In other words, the alleged $79 million (Dh290m) worth of product placement (the figure, according to The Scotsman newspaper, that companies have paid to the Bond producers for a precious chunk of screen time) can be seen, frame after frame, in the broad and clumsy use of Sony laptops, Omega watches and Sony Ericsson mobile phones. In the latter case, in a scene unworthy of his character, Bond repeatedly takes pictures of international crime bosses using his mobile phone, wielding it like a happy-slapping teenager.

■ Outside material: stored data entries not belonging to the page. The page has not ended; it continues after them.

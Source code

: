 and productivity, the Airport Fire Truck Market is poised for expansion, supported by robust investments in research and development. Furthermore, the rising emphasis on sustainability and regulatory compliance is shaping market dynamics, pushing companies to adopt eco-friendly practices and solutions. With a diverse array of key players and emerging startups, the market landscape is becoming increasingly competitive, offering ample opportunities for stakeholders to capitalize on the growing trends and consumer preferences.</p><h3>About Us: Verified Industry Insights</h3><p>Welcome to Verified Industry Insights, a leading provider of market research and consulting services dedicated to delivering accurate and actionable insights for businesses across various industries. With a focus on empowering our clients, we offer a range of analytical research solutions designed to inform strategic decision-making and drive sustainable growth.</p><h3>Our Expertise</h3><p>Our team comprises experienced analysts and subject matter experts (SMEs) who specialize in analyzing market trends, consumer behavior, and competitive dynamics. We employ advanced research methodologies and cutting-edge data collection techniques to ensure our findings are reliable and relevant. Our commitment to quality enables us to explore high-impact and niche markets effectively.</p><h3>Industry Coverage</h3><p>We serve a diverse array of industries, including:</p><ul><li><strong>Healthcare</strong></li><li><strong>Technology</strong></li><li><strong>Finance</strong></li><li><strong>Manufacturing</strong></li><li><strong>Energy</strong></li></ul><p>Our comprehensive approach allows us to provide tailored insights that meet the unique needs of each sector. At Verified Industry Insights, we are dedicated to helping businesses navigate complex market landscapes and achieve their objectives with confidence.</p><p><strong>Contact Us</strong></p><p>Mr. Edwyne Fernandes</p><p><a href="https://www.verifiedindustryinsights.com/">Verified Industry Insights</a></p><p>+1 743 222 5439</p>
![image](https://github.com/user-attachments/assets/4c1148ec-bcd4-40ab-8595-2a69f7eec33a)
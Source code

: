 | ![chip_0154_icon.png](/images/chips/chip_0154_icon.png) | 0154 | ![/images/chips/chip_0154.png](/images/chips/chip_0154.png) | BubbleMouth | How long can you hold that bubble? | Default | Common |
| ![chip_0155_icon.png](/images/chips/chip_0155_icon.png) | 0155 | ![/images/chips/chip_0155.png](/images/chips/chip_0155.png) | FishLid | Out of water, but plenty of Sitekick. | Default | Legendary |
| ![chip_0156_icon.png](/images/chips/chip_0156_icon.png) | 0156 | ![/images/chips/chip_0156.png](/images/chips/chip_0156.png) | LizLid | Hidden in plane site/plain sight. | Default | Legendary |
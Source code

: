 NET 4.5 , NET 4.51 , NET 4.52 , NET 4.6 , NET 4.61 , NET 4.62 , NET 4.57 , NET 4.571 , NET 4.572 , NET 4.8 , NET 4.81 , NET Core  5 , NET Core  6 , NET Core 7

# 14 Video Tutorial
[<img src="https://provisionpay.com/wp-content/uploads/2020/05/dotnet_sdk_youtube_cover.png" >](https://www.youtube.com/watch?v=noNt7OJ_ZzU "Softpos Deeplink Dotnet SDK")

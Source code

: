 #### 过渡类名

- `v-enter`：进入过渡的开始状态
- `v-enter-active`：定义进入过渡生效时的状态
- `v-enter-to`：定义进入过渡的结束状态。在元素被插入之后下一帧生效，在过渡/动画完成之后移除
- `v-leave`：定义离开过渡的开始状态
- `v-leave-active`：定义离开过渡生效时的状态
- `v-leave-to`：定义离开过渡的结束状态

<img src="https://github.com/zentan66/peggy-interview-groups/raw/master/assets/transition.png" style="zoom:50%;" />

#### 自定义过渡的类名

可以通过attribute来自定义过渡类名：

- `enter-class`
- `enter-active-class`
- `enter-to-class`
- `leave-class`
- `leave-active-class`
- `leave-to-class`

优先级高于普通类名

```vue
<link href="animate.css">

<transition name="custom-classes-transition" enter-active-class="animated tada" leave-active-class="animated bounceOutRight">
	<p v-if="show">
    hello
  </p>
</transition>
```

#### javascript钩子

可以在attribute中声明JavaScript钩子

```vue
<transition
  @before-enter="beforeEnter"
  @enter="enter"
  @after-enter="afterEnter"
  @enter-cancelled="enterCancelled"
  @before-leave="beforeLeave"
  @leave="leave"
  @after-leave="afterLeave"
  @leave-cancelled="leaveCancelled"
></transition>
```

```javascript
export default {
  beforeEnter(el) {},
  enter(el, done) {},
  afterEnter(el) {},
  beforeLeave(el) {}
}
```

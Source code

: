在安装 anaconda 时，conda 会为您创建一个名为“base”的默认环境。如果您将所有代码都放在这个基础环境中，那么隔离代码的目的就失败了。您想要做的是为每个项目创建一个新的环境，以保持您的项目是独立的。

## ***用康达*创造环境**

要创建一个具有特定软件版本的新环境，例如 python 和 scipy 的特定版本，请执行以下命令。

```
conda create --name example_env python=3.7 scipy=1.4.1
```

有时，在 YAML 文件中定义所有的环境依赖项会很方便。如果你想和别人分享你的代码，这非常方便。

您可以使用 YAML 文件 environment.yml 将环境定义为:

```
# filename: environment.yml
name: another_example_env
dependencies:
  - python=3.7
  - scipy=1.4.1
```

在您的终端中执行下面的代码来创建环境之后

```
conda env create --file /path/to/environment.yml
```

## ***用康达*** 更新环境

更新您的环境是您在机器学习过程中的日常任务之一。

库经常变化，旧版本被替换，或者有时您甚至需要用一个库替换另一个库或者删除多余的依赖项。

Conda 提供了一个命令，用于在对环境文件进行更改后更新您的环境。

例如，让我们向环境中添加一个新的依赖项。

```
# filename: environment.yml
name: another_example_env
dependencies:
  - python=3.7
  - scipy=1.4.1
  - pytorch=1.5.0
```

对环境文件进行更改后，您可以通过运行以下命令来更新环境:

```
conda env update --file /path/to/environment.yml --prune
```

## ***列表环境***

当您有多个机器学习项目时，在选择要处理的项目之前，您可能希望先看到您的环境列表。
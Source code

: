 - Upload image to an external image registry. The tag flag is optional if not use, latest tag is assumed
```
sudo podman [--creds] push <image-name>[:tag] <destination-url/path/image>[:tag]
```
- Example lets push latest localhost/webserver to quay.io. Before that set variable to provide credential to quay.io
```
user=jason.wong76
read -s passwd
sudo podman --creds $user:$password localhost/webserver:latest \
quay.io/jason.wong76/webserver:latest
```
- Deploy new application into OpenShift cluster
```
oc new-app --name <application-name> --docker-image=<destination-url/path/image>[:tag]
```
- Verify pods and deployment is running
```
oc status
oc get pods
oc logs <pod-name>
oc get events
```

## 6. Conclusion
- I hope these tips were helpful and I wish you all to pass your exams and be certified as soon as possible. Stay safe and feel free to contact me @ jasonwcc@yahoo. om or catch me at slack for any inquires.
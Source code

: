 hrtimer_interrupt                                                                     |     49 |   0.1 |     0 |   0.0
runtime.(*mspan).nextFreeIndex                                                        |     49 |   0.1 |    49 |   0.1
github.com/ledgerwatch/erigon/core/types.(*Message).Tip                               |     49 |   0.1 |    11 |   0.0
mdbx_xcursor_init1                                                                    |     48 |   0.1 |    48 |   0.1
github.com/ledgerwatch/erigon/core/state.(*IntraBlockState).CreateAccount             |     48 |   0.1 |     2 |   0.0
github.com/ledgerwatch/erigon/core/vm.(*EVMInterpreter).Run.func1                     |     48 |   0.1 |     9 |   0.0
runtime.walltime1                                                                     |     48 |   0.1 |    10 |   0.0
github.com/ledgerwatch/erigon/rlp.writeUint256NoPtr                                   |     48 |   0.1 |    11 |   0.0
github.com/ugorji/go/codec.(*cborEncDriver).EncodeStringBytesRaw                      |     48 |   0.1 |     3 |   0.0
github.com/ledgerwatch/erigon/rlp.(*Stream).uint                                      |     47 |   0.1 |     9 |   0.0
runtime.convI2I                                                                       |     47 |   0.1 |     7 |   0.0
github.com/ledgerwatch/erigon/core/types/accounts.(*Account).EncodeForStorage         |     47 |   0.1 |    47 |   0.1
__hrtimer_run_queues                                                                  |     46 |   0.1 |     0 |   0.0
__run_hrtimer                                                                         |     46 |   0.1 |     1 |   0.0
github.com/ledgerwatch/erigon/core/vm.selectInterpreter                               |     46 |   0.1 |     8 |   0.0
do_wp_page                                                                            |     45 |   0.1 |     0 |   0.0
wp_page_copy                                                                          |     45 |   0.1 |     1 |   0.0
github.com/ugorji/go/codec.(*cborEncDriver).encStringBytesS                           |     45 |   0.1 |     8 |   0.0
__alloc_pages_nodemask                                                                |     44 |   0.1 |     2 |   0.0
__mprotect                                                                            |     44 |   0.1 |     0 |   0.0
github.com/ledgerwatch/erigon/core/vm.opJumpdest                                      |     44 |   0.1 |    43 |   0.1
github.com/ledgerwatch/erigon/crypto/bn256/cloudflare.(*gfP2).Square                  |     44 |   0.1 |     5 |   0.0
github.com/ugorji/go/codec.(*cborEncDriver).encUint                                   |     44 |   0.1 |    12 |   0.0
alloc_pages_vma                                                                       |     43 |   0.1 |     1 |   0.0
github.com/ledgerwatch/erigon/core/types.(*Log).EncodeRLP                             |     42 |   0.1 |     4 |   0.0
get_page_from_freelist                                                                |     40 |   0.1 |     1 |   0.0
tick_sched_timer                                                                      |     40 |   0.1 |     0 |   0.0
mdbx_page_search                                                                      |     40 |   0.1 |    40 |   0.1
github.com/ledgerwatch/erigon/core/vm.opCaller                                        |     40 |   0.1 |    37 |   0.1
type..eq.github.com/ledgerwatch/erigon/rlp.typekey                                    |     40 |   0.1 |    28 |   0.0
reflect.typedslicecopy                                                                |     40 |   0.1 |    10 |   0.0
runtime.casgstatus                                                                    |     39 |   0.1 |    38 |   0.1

This crassness, combined with a profound lack of storytelling skill, is mildly distracting at first, but midway through the movie, the tedium begins to take over. It's hardly surprising that the critic for the London Sunday Times, among many other disappointed viewers, was forced to wonder aloud, "Bond aficionados must now face a new question - is Quantum of Solace the most boring Bond film ever?" While other critics have been more enthusiastic ("Really, nobody does it better than the new 007," wrote the critic for the London Times), it has not met with anything like the critical plaudits that greeted Casino Royale.
Finally, perhaps the biggest disappointment in Quantum of Solace is the villain, Mathieu Almaric's corrupt industrialist Dominic Greene. As Roger Moore repeatedly proved in adventures such as The Spy Who Loved Me and The Man With the Golden Gun, you can get away with a lot in a Bond movie if the villain is worth the price of admission (in those movies, respectively, Richard Kiel's Jaws and Christopher Lee's Scaramanga perfectly fit the bill). Yet Greene is a white-collar drone who dresses in open-necked shirts and chinos, and whose master plan involves taking over the water supply of Bolivia and, gasp, charging very high prices for it.
Again, Forster has defended this choice, describing how appropriate it is in our time to depict a corporate villain with corrupt governmental officials in his pockets (in Quantum, both the British and American governments offer tacit approval of Greene's expansionist ambitions). But this is perhaps the greatest flaw of them all. To imagine that a Bond movie - a format that's rooted firmly in the fantastical - will benefit from a dose of reality is a crippling delusion. To hope that the mention of duplicitous modern governments and corporate domination will generate a contemporary frisson of excitement that will intrigue prospective viewers is naive indeed. And to risk the very recent successes of a gloriously re-imagined Bond with this gloomy dash of realpolitik is a risk too far. Despite the initial commercial success of Quantum, which broke box office records on its opening weekend in the UK, without a drastic future volte-face, it could fulfil the fears of Barbara Broccoli by bringing the entire franchise to a withering, shrivelling death.